→ ACTION ITEM
Throughout the entries below, report every line where "lusun" is found.

→ TASK INPUTS

┌──

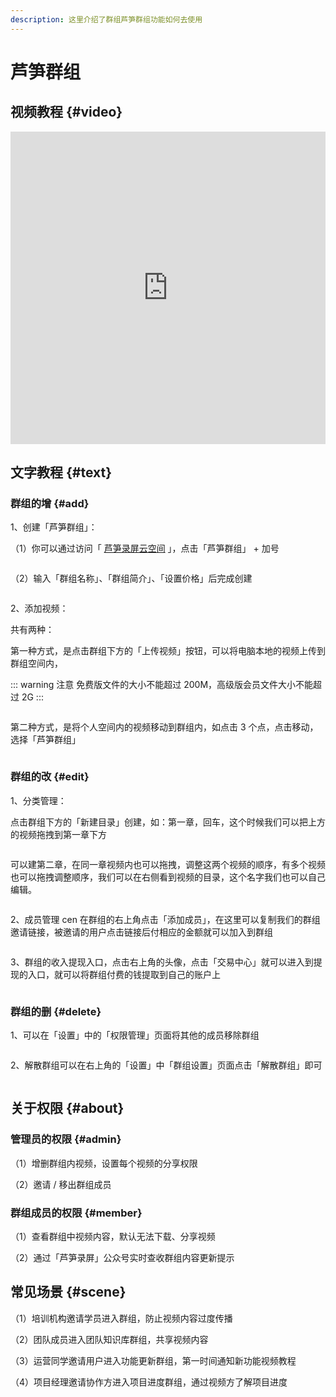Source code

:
 ```yaml
---
description: 这里介绍了群组芦笋群组功能如何去使用
---
```


# 芦笋群组

## 视频教程 {#video}

<iframe src="https://lusun.com/embed/?id=146sZjFJctN" width="100%" height="500px" scrolling="no" border="0" frameborder="no" framespacing="0" allowfullscreen="true"></iframe>

## 文字教程 {#text}

### 群组的增 {#add}

1、创建「芦笋群组」：

（1）你可以通过访问「 [芦笋录屏云空间](https://lusun.com/dashboard/videos) 」，点击「芦笋群组」 + 加号

<ImgCenter><img src="../public/.gitbook/assets/qunzu1.png" alt=""></ImgCenter>

（2）输入「群组名称」、「群组简介」、「设置价格」后完成创建

<ImgCenter><img src="../public/.gitbook/assets/qunzu2.png" alt=""></ImgCenter>

2、添加视频：

 共有两种：

 第一种方式，是点击群组下方的「上传视频」按钮，可以将电脑本地的视频上传到群组空间内，

::: warning 注意
免费版文件的大小不能超过 200M，高级版会员文件大小不能超过 2G
:::

<ImgCenter><img src="../public/.gitbook/assets/qunzu3.png" alt=""></ImgCenter>

 第二种方式，是将个人空间内的视频移动到群组内，如点击 3 个点，点击移动，选择「芦笋群组」

<ImgCenter><img src="../public/.gitbook/assets/qunzu4.png" alt=""></ImgCenter>

### 群组的改 {#edit}

1、分类管理：

   点击群组下方的「新建目录」创建，如：第一章，回车，这个时候我们可以把上方的视频拖拽到第一章下方

<ImgCenter><img src="../public/.gitbook/assets/qunzu5.png" alt=""></ImgCenter>

   可以建第二章，在同一章视频内也可以拖拽，调整这两个视频的顺序，有多个视频也可以拖拽调整顺序，我们可以在右侧看到视频的目录，这个名字我们也可以自己编辑。

<ImgCenter><img src="../public/.gitbook/assets/qunzu6.png" alt=""></ImgCenter>

2、成员管理
cen
   在群组的右上角点击「添加成员」，在这里可以复制我们的群组邀请链接，被邀请的用户点击链接后付相应的金额就可以加入到群组

<ImgCenter><img src="../public/.gitbook/assets/qunzu7.png" alt=""></ImgCenter>

3、群组的收入提现入口，点击右上角的头像，点击「交易中心」就可以进入到提现的入口，就可以将群组付费的钱提取到自己的账户上

<ImgCenter><img src="../public/.gitbook/assets/qunzu8.png" alt=""></ImgCenter>

### 群组的删 {#delete}

1、可以在「设置」中的「权限管理」页面将其他的成员移除群组

<ImgCenter><img src="../public/.gitbook/assets/qunzu 9.png" alt=""></ImgCenter>

2、解散群组可以在右上角的「设置」中「群组设置」页面点击「解散群组」即可

<ImgCenter><img src="../public/.gitbook/assets/qunzu10.png" alt=""></ImgCenter>

## 关于权限 {#about}

### 管理员的权限 {#admin}

（1）增删群组内视频，设置每个视频的分享权限

（2）邀请 / 移出群组成员

### 群组成员的权限 {#member}

（1）查看群组中视频内容，默认无法下载、分享视频

（2）通过「芦笋录屏」公众号实时查收群组内容更新提示

## 常见场景 {#scene}

（1）培训机构邀请学员进入群组，防止视频内容过度传播

（2）团队成员进入团队知识库群组，共享视频内容

（3）运营同学邀请用户进入功能更新群组，第一时间通知新功能视频教程

（4）项目经理邀请协作方进入项目进度群组，通过视频方了解项目进度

└──

→ SOLUTION TO THIS EXERCISE
<iframe src="https://lusun.com/embed/?id=146sZjFJctN" width="100%" height="500px" scrolling="no" border="0" frameborder="no" framespacing="0" allowfullscreen="true"></iframe>
（1）你可以通过访问「 [芦笋录屏云空间](https://lusun.com/dashboard/videos) 」，点击「芦笋群组」 + 加号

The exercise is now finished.